Research from Wageningen University and Research, the Netherlands, reveals invasive lionfish are rapidly expanding their territory in the Mediterranean sea, causing severe ecological damage.

Published in the open-access journal NeoBiota, the study shows the lionfish species Pterois miles – known as the devil firefish –  has established presence in the eastern Mediterranean, with observations now extending to colder waters previously thought to be unsuitable for the species.

A map of the Mediterranean Sea, with dots showing the first sighting of invasive lionfish. It shows a gradual eastwrd progression of lionfish sightings over time.
Map of years of first sighting of Pterois miles by dive centres. Credit: Bottacini et al.

Originating from the Indo-Pacific region, the lionfish species Pterois miles and Pterois volitans  are regarded as the most successful and lethal invasive fishes in marine ecosystems, with the capacity to drastically affect local fish communities and biodiversity in invaded areas.

The invasion of Pterois miles in the Mediterranean Sea began around ten years ago. Genetic studies reveal the invasive fish originated from the Red Sea and likely entered through the Suez Canal.

The beautiful but deadly devil firefish. Credit: Kora27 via Wikimedia Commons.

Lionfish are generalist predators and impact ecosystems by preying extensively on local fishes, including endemics of high conservation value. As they are unaccustomed to lionfish, native prey species usually do not flee from this new predator.

“After years studying these predators, I find it amazing how they can easily adjust to so many different environments and be successful in areas so different from where they evolve.”

“It is always impressive to see how such a flamboyant and–to us–conspicuous predator can approach its prey without being noticed”

The study’s lead author, Davide Bottacini.

The fin spines of Pterois miles are highly venomous. A sting can cause extreme pain, sickness, convulsions, minor paralysis, and breathing difficulties in humans. Immediate emergency medical attention is recommended for anyone stung by the species.
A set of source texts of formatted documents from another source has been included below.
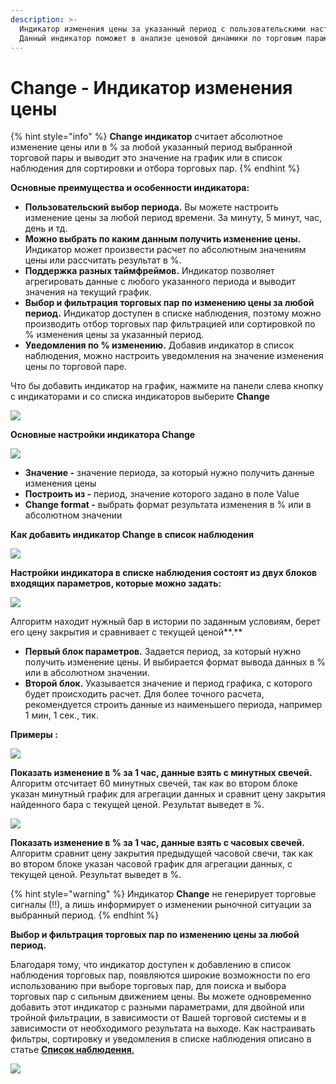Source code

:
 ```yaml
---
description: >-
  Индикатор изменения цены за указанный период с пользовательскими настройками.
  Данный индикатор поможет в анализе ценовой динамики по торговым парам.
---
```


# Change - Индикатор изменения цены

{% hint style="info" %}
**Change индикатор** считает абсолютное изменение цены или в %  за любой указанный период выбранной торговой пары  и выводит это значение на график или в список наблюдения для сортировки и отбора торговых пар.
{% endhint %}

**Основные преимущества и особенности индикатора:**

* **Пользовательский выбор периода.** Вы можете настроить изменение цены за любой период времени. За минуту, 5 минут, час, день и тд.
* **Можно выбрать по каким данным получить изменение цены.** Индикатор может произвести расчет по абсолютным значениям цены или рассчитать результат в %.
* **Поддержка разных таймфреймов.** Индикатор позволяет агрегировать данные с любого указанного периода и выводит значения на текущий график.
* **Выбор и фильтрация торговых пар по изменению цены за любой период.** Индикатор доступен в списке наблюдения, поэтому можно производить отбор торговых пар фильтрацией или сортировкой по % изменения цены за указанный период.
* **Уведомления по % изменению.** Добавив индикатор в список наблюдения, можно настроить уведомления на значение изменения цены по торговой паре.

Что бы добавить индикатор на график, нажмите на панели слева кнопку с индикаторами и со списка индикаторов выберите **Change**

![](../../../.gitbook/assets/kak-dobavit.png)

**Основные настройки индикатора Change**

![](<../../../.gitbook/assets/nastroiki (1).png>)

* **Значение -** значение периода, за который нужно получить данные изменения цены
* **Построить из -** период, значение которого задано в поле Value
* **Change format -** выбрать формат результата изменения  в % или в абсолютном значении

**Как добавить индикатор Change в список наблюдения**

![](../../../.gitbook/assets/dobavit-v-spisok-nablyudeniya.png)

**Настройки индикатора в списке наблюдения состоят из двух блоков входящих параметров, которые можно задать:**

![](../../../.gitbook/assets/indikator-v-spiske-nablyudeniya.png)

Алгоритм находит нужный бар в истории по заданным условиям, берет его цену закрытия и сравнивает с текущей ценой**.**

* **Первый блок параметров.**  Задается период, за который нужно получить изменение цены. И выбирается формат вывода данных  в % или в абсолютном значении.
* **Второй блок.** Указывается значение и период графика, с которого будет происходить расчет. Для более точного расчета, рекомендуется строить данные из наименьшего периода, например 1 мин, 1 сек., тик.

**Примеры :**

![](../../../.gitbook/assets/1ch-1-min.png)

**Показать изменение в % за 1 час, данные взять с минутных свечей.**\
Алгоритм отсчитает 60 минутных свечей, так как во втором блоке указан минутный график для агрегации данных  и сравнит цену закрытия найденного бара с текущей ценой. Результат выведет в %.

![](../../../.gitbook/assets/1ch1ch.png)

**Показать изменение в % за 1 час, данные взять с часовых свечей.**\
Алгоритм сравнит цену закрытия предыдущей часовой свечи, так как во втором блоке указан часовой график для агрегации данных, с текущей ценой. Результат выведет в %.

{% hint style="warning" %}
Индикатор **Change** не генерирует торговые сигналы (!!), а лишь информирует о изменении рыночной ситуации за выбранный период.&#x20;
{% endhint %}

**Выбор и фильтрация торговых пар по изменению цены за любой период.**

Благодаря тому, что индикатор доступен к добавлению в список наблюдения торговых пар, появляются широкие возможности по его использованию при выборе торговых пар, для поиска и выбора торговых пар с сильным движением цены. Вы можете одновременно добавить этот индикатор с разными параметрами, для двойной или тройной фильтрации, в зависимости от Вашей торговой системы и в зависимости от необходимого результата на выходе.  Как настраивать фильтры, сортировку и уведомления в списке наблюдения описано в статье [**Список наблюдения**. ](https://help.quantower.com.ru/analytics-panels/watchlist)

![](../../../.gitbook/assets/cherch-v-piske-nablyudeniya.gif)



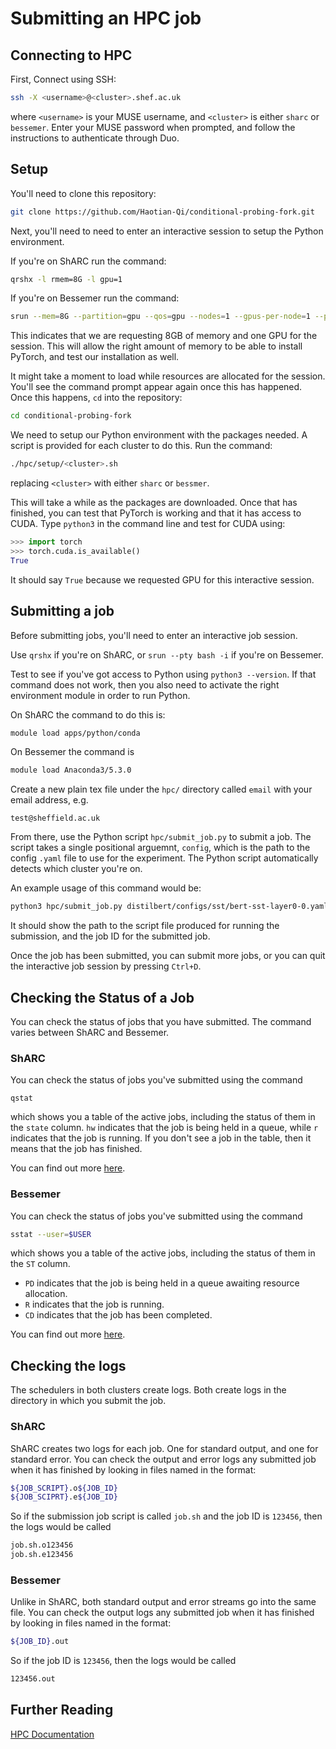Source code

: # Submitting an HPC job

## Connecting to HPC

First, Connect using SSH:

```sh
ssh -X <username>@<cluster>.shef.ac.uk
```

where `<username>` is your MUSE username, and `<cluster>` is either `sharc` or `bessemer`. Enter your MUSE password when prompted, and follow the instructions to authenticate through Duo.

## Setup

You'll need to clone this repository:

```sh
git clone https://github.com/Haotian-Qi/conditional-probing-fork.git
```

Next, you'll need to need to enter an interactive session to setup the Python environment.

If you're on ShARC run the command:

```sh
qrshx -l rmem=8G -l gpu=1
```

If you're on Bessemer run the command:

```sh
srun --mem=8G --partition=gpu --qos=gpu --nodes=1 --gpus-per-node=1 --pty bash -i
```

This indicates that we are requesting 8GB of memory and one GPU for the session. This will allow the right amount of memory to be able to install PyTorch, and test our installation as well.

It might take a moment to load while resources are allocated for the session. You'll see the command prompt appear again once this has happened. Once this happens, `cd` into the repository:

```sh
cd conditional-probing-fork
```

We need to setup our Python environment with the packages needed. A script is provided for each cluster to do this. Run the command:

```sh
./hpc/setup/<cluster>.sh
```

replacing `<cluster>` with either `sharc` or `bessmer`.

This will take a while as the packages are downloaded. Once that has finished, you can test that PyTorch is working and that it has access to CUDA. Type `python3` in the command line and test for CUDA using:

```python
>>> import torch
>>> torch.cuda.is_available()
True
```

It should say `True` because we requested GPU for this interactive session.

## Submitting a job

Before submitting jobs, you'll need to enter an interactive job session.

Use `qrshx` if you're on ShARC, or `srun --pty bash -i` if you're on Bessemer.

Test to see if you've got access to Python using `python3 --version`. If that command does not work, then you also need to activate the right environment module in order to run Python.

On ShARC the command to do this is:

```sh
module load apps/python/conda
```

On Bessemer the command is

```sh
module load Anaconda3/5.3.0
```

Create a new plain tex file under the `hpc/` directory called `email` with your email address, e.g.

```plain
test@sheffield.ac.uk
```

From there, use the Python script `hpc/submit_job.py` to submit a job. The script takes a single positional arguemnt, `config`, which is the path to the config `.yaml` file to use for the experiment. The Python script automatically detects which cluster you're on.

An example usage of this command would be:

```sh
python3 hpc/submit_job.py distilbert/configs/sst/bert-sst-layer0-0.yaml
```

It should show the path to the script file produced for running the submission, and the job ID for the submitted job.

Once the job has been submitted, you can submit more jobs, or you can quit the interactive job session by pressing `Ctrl+D`.

## Checking the Status of a Job

You can check the status of jobs that you have submitted. The command varies between ShARC and Bessemer.

### ShARC

You can check the status of jobs you've submitted using the command

```
qstat
```

which shows you a table of the active jobs, including the status of them in the `state` column. `hw` indicates that the job is being held in a queue, while `r` indicates that the job is running. If you don't see a job in the table, then it means that the job has finished. 

You can find out more [here](https://docs.hpc.shef.ac.uk/en/latest/hpc/scheduler/index.html#monitoring-running-jobs).

### Bessemer

You can check the status of jobs you've submitted using the command

```sh
sstat --user=$USER
```

which shows you a table of the active jobs, including the status of them in the `ST` column.

- `PD` indicates that the job is being held in a queue awaiting resource allocation.
- `R` indicates that the job is running.
- `CD` indicates that the job has been completed.

You can find out more [here](https://docs.hpc.shef.ac.uk/en/latest/hpc/scheduler/index.html#id3).

## Checking the logs

The schedulers in both clusters create logs. Both create logs in the directory in which you submit the job.

### ShARC

ShARC creates two logs for each job. One for standard output, and one for standard error. You can check the output and error logs any submitted job when it has finished by looking in files named in the format:

```sh
${JOB_SCRIPT}.o${JOB_ID}
${JOB_SCIPRT}.e${JOB_ID}
```

So if the submission job script is called `job.sh` and the job ID is `123456`, then the logs would be called

```sh
job.sh.o123456
job.sh.e123456
```

### Bessemer

Unlike in ShARC, both standard output and error streams go into the same file. You can check the output logs any submitted job when it has finished by looking in files named in the format:

```sh
${JOB_ID}.out
```

So if the job ID is `123456`, then the logs would be called

```sh
123456.out
```

## Further Reading

[HPC Documentation](https://docs.hpc.shef.ac.uk/en/latest/hpc/index.html)
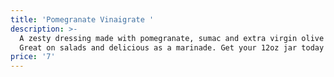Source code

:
 ```yaml
---
title: 'Pomegranate Vinaigrate '
description: >-
  A zesty dressing made with pomegranate, sumac and extra virgin olive oil.
  Great on salads and delicious as a marinade. Get your 12oz jar today!
price: '7'
---
```

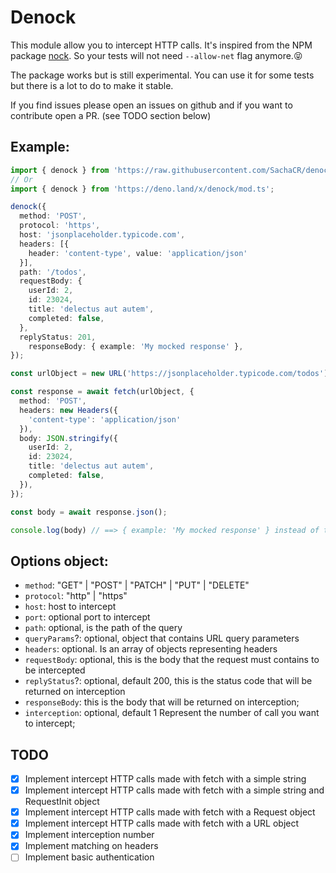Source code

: # Denock

This module allow you to intercept HTTP calls. It's inspired from the NPM package [nock](https://www.npmjs.com/package/nock).
So your tests will not need `--allow-net` flag anymore.😝

The package works but is still experimental. You can use it for some tests but there is a lot to do to make it stable.

If you find issues please open an issues on github and if you want to contribute open a PR. (see TODO section below)

## Example:

```typescript
import { denock } from 'https://raw.githubusercontent.com/SachaCR/denock/master/mod.ts';
// Or
import { denock } from 'https://deno.land/x/denock/mod.ts';

denock({
  method: 'POST',
  protocol: 'https',
  host: 'jsonplaceholder.typicode.com',
  headers: [{
    header: 'content-type', value: 'application/json'
  }],
  path: '/todos',
  requestBody: {
    userId: 2,
    id: 23024,
    title: 'delectus aut autem',
    completed: false,
  },
  replyStatus: 201,
    responseBody: { example: 'My mocked response' },
});

const urlObject = new URL('https://jsonplaceholder.typicode.com/todos');

const response = await fetch(urlObject, {
  method: 'POST',
  headers: new Headers({
    'content-type': 'application/json'
  }),
  body: JSON.stringify({
    userId: 2,
    id: 23024,
    title: 'delectus aut autem',
    completed: false,
  }),
});

const body = await response.json();

console.log(body) // ==> { example: 'My mocked response' } instead of the real response.
```

## Options object:

- `method`: "GET" | "POST" | "PATCH" | "PUT" | "DELETE"
- `protocol`: "http" | "https"
- `host`: host to intercept
- `port`: optional port to intercept
- `path`: optional, is the path of the query
- `queryParams`?: optional, object that contains URL query parameters
- `headers`: optional. Is an array of objects representing headers
- `requestBody`: optional, this is the body that the request must contains to be intercepted
- `replyStatus`?: optional, default 200, this is the status code that will be returned on interception
- `responseBody`: this is the body that will be returned on interception;
- `interception`: optional, default 1 Represent the number of call you want to intercept;

## TODO

- [x] Implement intercept HTTP calls made with fetch with a simple string
- [x] Implement intercept HTTP calls made with fetch with a simple string and RequestInit object
- [x] Implement intercept HTTP calls made with fetch with a Request object
- [x] Implement intercept HTTP calls made with fetch with a URL object
- [x] Implement interception number
- [x] Implement matching on headers
- [ ] Implement basic authentication
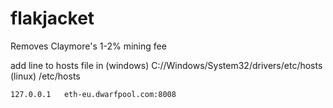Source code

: # flakjacket

Removes Claymore's 1-2% mining fee



add line to hosts file in 
(windows)     C://Windows/System32/drivers/etc/hosts
(linux)      /etc/hosts

```
127.0.0.1   eth-eu.dwarfpool.com:8008
```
By reviewing existing scientific data, researchers identified gaps in current understanding of the lionfish’s interactions with Mediterranean ecosystems.

They suggest that, while they consider the eradication of invasive lionfish impossible, tackling questions such as the community-level impact of them in the Mediterranean, and the evolutionary and learned responses in prey, will add to the body of knowledge on the best documented invasion in marine ecosystems.

Three maps of dive centre respondents and lionfish sightings on the Meditteranean Sea coat showing a gradual eastwrd progression of sightings.
Maps of dive centre respondents and lionfish sightings. Credit: Bottacini et al.

Such information provides insights vital for biodiversity conservation, with practical implications for policy makers aiming to devise efficient mitigation plans.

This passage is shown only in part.